This project was created during HealthHacks 2017, a 24 hour hackathon, as a solution to a challenge presented by OpenEMR.
Please check out the full write up here: https://devpost.com/software/project-avm-adjustable-vitals-monitor
Write up thanks to: Omar Karim
Most members of our group have varying experience in the medical field, as well as the pre-hospital setting. The number one thing in medicine that's hammered home is the importance of vitals; you can't step into any room of a hospital or ambulance without seeing a giant screen displaying the patient's vitals. In the developed world, a standard set of vitals is part of the routine check-up. But what happens when you can't afford that trip to the doctor, or even worse, your doctor doesn't have the equipment to accurately measure and track vitals? Even worse, what happens when you're thrown abroad on a mission trip and are told to start treating patients who you can't even begin to understand?
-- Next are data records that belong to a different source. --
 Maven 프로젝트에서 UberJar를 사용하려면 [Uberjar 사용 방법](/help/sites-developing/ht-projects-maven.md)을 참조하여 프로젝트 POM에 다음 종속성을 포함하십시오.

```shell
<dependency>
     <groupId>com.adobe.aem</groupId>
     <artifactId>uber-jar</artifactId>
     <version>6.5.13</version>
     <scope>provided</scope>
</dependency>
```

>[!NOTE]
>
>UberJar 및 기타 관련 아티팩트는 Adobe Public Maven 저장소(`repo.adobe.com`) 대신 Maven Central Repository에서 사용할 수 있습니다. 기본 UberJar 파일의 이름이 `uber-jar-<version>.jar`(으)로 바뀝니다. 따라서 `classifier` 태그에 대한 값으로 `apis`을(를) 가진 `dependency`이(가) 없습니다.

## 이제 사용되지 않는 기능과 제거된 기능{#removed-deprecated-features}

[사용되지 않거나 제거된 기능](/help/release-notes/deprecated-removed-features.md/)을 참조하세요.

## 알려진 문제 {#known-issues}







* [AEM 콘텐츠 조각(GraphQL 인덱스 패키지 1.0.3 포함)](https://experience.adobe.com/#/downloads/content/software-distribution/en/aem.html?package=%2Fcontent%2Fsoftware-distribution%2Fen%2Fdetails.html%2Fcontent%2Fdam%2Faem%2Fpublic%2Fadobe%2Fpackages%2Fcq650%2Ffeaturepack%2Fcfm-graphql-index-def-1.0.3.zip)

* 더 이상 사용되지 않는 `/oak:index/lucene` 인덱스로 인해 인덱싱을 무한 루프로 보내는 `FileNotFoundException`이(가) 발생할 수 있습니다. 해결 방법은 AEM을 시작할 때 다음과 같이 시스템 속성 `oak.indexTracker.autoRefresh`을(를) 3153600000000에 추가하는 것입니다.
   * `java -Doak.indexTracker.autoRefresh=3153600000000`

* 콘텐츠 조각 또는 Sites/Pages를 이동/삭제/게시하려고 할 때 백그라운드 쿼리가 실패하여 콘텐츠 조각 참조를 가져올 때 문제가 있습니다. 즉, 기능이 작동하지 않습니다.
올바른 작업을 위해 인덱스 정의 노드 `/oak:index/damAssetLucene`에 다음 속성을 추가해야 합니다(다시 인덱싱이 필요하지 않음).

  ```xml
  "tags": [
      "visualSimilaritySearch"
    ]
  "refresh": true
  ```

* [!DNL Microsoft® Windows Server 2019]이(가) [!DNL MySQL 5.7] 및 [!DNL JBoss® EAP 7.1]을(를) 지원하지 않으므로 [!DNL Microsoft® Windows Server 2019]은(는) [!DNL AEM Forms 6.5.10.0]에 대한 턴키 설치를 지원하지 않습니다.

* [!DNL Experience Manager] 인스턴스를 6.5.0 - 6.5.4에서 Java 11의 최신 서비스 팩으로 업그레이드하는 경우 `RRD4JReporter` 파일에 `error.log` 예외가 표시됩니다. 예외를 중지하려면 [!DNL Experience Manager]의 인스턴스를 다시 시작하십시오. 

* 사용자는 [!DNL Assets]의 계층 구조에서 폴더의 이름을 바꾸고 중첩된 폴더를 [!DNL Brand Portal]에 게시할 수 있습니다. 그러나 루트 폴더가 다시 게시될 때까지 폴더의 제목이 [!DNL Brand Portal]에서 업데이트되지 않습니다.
Enter: the Adjustable Vitals Monitor, or AVM. The AVM streamlines the process of vitals monitoring by measuring SpO2, Heart Rate, Blood Pressure, and Temperature at the click of a button. The device can hold and store data for three trial runs, and can either wirelessly transmit the data to a central server or separate device, such as a smartphone via bluetooth. Or, if the area is underdeveloped, the device can be modified to simply cycle through previous vital results, which can then be transcribed by hand.
In addition to the four basic vital signs, the AVM comes equipped with a Severity measurement. The Severity counter works by taking into account all four vital signs, computing their percent difference from the expected value of the patient's age group, and standardizes that patient's severity of injury on a scale of 0 to 1, with 0 indicating a perfectly healthy individual, and 1 meaning no signs of life detected. In addition, the AVM then displays these terms from greatest deviation from normal vitals to the least, which can tell the provider which vital sign deviation is contributing the greatest to the patient's illness. While the calculation is not perfect, the severity measurement allows EMTs and lay responders to better triage patients based on which of the three major vital signs is most contributing to the patient's distress. This is especially useful for children, who often have difficulty expressing accurately expressing the source of their pain when placed in a stressful or unfamiliar environment, such as an ambulance or hospital. Thus, the AVM can streamline the process of patient triage, while also cutting down the time between vitals calculation and delivery of treatment.
Various Sensors were added to an Arduino 101 board hooked to a base shield and breadboard. These sensors were placed inside a 3D printed, size-adjustable band for the extremities. Housed inside this band, the sensors measured the vital signs needed, such as Heart Rate, Temperature, Blood Pressure, and SpO2. The physical board was mounted on top of the wrist band. All of this can be powered with a 9V battery. The arduino would output the vital signs on a LCD display.
To start off the hackathon, the Arduino driver download server was down so we spent almost two hours looking for alternative sources to be able to start our project. From there, our next big challenge was trying to measure blood pressure, because that was a sensor that wasn't available to use. We needed to identify a way to model and report blood pressure. However, we were not able to build a cuff that could measure blood pressure and incorporate it into the band. Instead, with the help of the mentors, we were able to relate systolic blood pressure to the heart rate and run regressions to find conversion equations for each age group. Lastly, as we were finishing our project, hardware issues caused our LCD display to fail. We weren't able to cycle through vital signs as was possible earlier in the hackathon.
Our group is especially proud of the fact we were able to derive two of the four major vital signs even without the actual instruments that would be needed to directly retrieve the results. Though the calculations are not 100% accurate, they are accurate to the degree that an EMT or aid worker would need to properly deliver care. In addition, our Severity measure, while not a purely objective measure of pain, still serves to tell first responders and care workers what specific body system is being compromised, even in the presence of a language barrier. Two numbers and a letter/letters can now mean the difference between life or death for a child. Our group is also proud of overcoming obstacles in the 3D Printing process in order to finally produce a working prototype extremity band. Finally, our coder Ian deserves immense praise for overcoming all sorts of technical issues and bugs in order to finally calibrate the Arduino software to output the vital readings.
Throughout this project, we learned to how successfully code in Arduino despite never having prior experience. Additionally, we successfully produced our first 3D Printed model with CAD software despite roadblocks during the process. We also learned how to apply lessons from our classes such as Engineering 102 and Physics 207 in order to derive the necessary voltage to power certain components of the device, as well as how to derive an equation for severity.
Currently, AVM is only calibrated for one specific age group, as the equations we inputted vary based on age group. Our next step would be to program the AVM to accept an age input prior to activating, which would then allow the AVM to run the appropriate algorithm to determine the measured Blood Pressure and Temperature. Additionally, we hope to make variants of the band that can be applied to patients with obesity or COPD, as currently the AVM cannot give accurate measurements for such patients due to their poor blood perfusion and inherently low SpO2 values, respectively.